Carrol Cox forwarded from Andre Gunder Frank:

> No I do NOT know what you mean in re buying Ravi Batra. Although he
> based his analysis on US data etc., 1989-92  WAS the worst recession
> in the US  since probably 1937  or maybe 31-33, so so far he was right as
> far as he went [and in re the growing inequality in the distribution of
> income he was also right].

That's a pretty odd claim. The 1989-92 period was unusual for the length of its stagnation, but GDP was 3% higher in 1992 than in 1989, which hardly makes it the worst recession since the 1930s. The formal recession - July 1990-March 1991 - was the shallowest since the 1969-70 downturn.

TOTAL REAL GDP LOSS,
LAST 4 U.S. RECESSIONS

1973-75        -3.7%
1980           -2.5%
1981-82        -2.8%
1991-92        -1.5%

U.S. income distribution flattened a bit between 1989 and 1991,
though it spiked in 1992, leaving the gini a bit higher in 1992 than
it was in 1989. The expansion has widened income inequality more than
the recession did.


> And whats MORE,
> the 1990s have also been the WORST WORLD DEPRESSION decade EVER, or if
> economic historians can find a worse one, 1873 ff, 1857 ff, 1720 ff,
> 1640 ff?, i would like to know about it; 1640 would be my bet if any.
>
> But be that as it may,
> if this is not a super disasterous decade of WORLD DEPRESSION,
> I would like to be told what it has been, eg by Russians, East Europeans,
> East Asians, Central Asians, West Asians, South Americans,
> North/West/East/South Africans, and and...
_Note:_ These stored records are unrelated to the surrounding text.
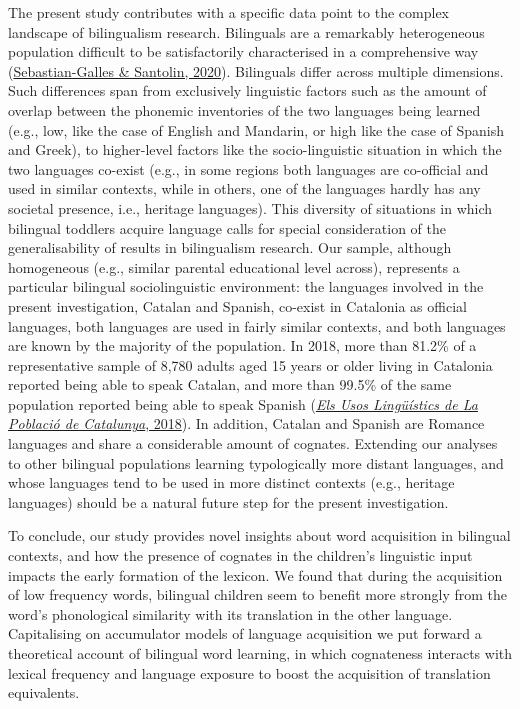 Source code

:\documentclass[
]{article}
\begin{document}
The present study contributes with a specific data point to the complex
landscape of bilingualism research. Bilinguals are a remarkably
heterogeneous population difficult to be satisfactorily characterised in
a comprehensive way
(\protect\hyperlink{ref-sebastian-galles2020bilingual}{Sebastian-Galles
\& Santolin, 2020}). Bilinguals differ across multiple dimensions. Such
differences span from exclusively linguistic factors such as the amount
of overlap between the phonemic inventories of the two languages being
learned (e.g., low, like the case of English and Mandarin, or high like
the case of Spanish and Greek), to higher-level factors like the
socio-linguistic situation in which the two languages co-exist (e.g., in
some regions both languages are co-official and used in similar
contexts, while in others, one of the languages hardly has any societal
presence, i.e., heritage languages). This diversity of situations in
which bilingual toddlers acquire language calls for special
consideration of the generalisability of results in bilingualism
research. Our sample, although homogeneous (e.g., similar parental
educational level across), represents a particular bilingual
sociolinguistic environment: the languages involved in the present
investigation, Catalan and Spanish, co-exist in Catalonia as official
languages, both languages are used in fairly similar contexts, and both
languages are known by the majority of the population. In 2018, more
than 81.2\% of a representative sample of 8,780 adults aged 15 years or
older living in Catalonia reported being able to speak Catalan, and more
than 99.5\% of the same population reported being able to speak Spanish
(\protect\hyperlink{ref-2018els}{\emph{Els Usos Lingüístics de La
Població de Catalunya}, 2018}). In addition, Catalan and Spanish are
Romance languages and share a considerable amount of cognates. Extending
our analyses to other bilingual populations learning typologically more
distant languages, and whose languages tend to be used in more distinct
contexts (e.g., heritage languages) should be a natural future step for
the present investigation.

To conclude, our study provides novel insights about word acquisition in
bilingual contexts, and how the presence of cognates in the children's
linguistic input impacts the early formation of the lexicon. We found
that during the acquisition of low frequency words, bilingual children
seem to benefit more strongly from the word's phonological similarity
with its translation in the other language. Capitalising on accumulator
models of language acquisition we put forward a theoretical account of
bilingual word learning, in which cognateness interacts with lexical
frequency and language exposure to boost the acquisition of translation
equivalents.
\end{document}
There have been horrible social disasters in these parts of the world, but they're not accurately described as recessions or depressions in the economic sense except for the former USSR. Africa shows positive GDP growth in the 1990s, and East Asia, despite the 1997-98 collapse, still shows an average growth rate of over 7% for the whole decade. India and China, home to about 1/3 of the world's people, both show very strong growth rates in the 1990s. The fact that African GDP is positive in this decade shows that it's a poor measure of human welfare, but Frank seems to be operating under his own set of definitions.